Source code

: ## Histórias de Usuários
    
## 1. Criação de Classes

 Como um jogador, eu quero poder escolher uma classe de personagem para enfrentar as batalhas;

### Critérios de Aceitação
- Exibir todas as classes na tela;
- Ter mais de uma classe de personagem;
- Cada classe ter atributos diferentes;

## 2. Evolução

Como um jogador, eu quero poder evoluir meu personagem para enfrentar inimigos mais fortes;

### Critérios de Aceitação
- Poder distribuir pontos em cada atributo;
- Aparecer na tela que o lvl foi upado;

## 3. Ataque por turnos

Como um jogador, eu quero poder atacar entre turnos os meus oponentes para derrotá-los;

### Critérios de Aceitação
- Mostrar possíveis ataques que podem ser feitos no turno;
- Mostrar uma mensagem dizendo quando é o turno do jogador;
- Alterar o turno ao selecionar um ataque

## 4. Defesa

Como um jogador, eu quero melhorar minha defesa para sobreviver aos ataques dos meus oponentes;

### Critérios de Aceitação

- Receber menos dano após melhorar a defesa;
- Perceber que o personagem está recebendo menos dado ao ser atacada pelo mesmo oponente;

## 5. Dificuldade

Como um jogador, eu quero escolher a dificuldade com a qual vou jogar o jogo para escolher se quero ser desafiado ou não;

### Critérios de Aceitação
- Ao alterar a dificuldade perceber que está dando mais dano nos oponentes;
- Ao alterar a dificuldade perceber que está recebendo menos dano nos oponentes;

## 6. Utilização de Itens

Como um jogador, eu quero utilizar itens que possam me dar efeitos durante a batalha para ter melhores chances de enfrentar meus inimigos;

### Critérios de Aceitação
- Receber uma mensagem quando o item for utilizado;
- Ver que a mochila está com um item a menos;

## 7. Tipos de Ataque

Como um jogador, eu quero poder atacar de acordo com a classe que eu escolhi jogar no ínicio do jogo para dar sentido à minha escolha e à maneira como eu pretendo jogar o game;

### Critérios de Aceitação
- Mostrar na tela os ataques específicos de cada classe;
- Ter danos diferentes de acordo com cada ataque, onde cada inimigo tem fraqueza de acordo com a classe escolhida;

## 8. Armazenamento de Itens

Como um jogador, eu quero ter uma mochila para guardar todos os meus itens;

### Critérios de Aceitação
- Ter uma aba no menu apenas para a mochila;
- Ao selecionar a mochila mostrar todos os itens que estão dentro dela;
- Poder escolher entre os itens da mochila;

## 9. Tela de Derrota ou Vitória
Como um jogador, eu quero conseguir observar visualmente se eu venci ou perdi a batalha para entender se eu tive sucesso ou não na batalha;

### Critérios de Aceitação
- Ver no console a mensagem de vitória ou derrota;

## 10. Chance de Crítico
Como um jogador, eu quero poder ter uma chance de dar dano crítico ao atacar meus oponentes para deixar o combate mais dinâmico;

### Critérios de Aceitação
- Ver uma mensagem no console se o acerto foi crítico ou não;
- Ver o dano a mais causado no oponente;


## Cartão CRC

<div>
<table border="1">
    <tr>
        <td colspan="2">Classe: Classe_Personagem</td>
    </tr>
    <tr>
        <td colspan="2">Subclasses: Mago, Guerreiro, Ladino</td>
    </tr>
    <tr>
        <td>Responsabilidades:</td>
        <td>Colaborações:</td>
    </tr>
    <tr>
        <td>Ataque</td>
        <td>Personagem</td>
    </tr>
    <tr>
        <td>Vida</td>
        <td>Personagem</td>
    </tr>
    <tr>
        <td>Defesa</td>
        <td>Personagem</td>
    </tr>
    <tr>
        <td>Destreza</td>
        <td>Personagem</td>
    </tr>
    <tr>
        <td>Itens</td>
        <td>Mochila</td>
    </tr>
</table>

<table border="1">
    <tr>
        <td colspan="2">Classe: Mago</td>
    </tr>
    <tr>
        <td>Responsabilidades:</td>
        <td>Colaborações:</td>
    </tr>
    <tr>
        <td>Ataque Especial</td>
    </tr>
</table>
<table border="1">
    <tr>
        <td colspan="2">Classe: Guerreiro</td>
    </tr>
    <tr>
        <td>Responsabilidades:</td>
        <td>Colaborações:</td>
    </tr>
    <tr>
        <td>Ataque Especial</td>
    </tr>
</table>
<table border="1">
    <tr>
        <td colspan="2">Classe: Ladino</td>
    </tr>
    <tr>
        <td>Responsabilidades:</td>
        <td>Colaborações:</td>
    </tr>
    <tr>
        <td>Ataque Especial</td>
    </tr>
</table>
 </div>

----------

* [THE TASK] Out of the data above, transcribe exactly and only the lines starting with the line that has "- Mostrar possíveis" and going on through the line that has "- Receber uma", both included.

* [EXERCISE ANSWER]
- Mostrar possíveis ataques que podem ser feitos no turno;
- Mostrar uma mensagem dizendo quando é o turno do jogador;
- Alterar o turno ao selecionar um ataque

## 4. Defesa

Como um jogador, eu quero melhorar minha defesa para sobreviver aos ataques dos meus oponentes;

### Critérios de Aceitação

- Receber menos dano após melhorar a defesa;
- Perceber que o personagem está recebendo menos dado ao ser atacada pelo mesmo oponente;

## 5. Dificuldade

Como um jogador, eu quero escolher a dificuldade com a qual vou jogar o jogo para escolher se quero ser desafiado ou não;

### Critérios de Aceitação
- Ao alterar a dificuldade perceber que está dando mais dano nos oponentes;
- Ao alterar a dificuldade perceber que está recebendo menos dano nos oponentes;

## 6. Utilização de Itens

Como um jogador, eu quero utilizar itens que possam me dar efeitos durante a batalha para ter melhores chances de enfrentar meus inimigos;

### Critérios de Aceitação
- Receber uma mensagem quando o item for utilizado;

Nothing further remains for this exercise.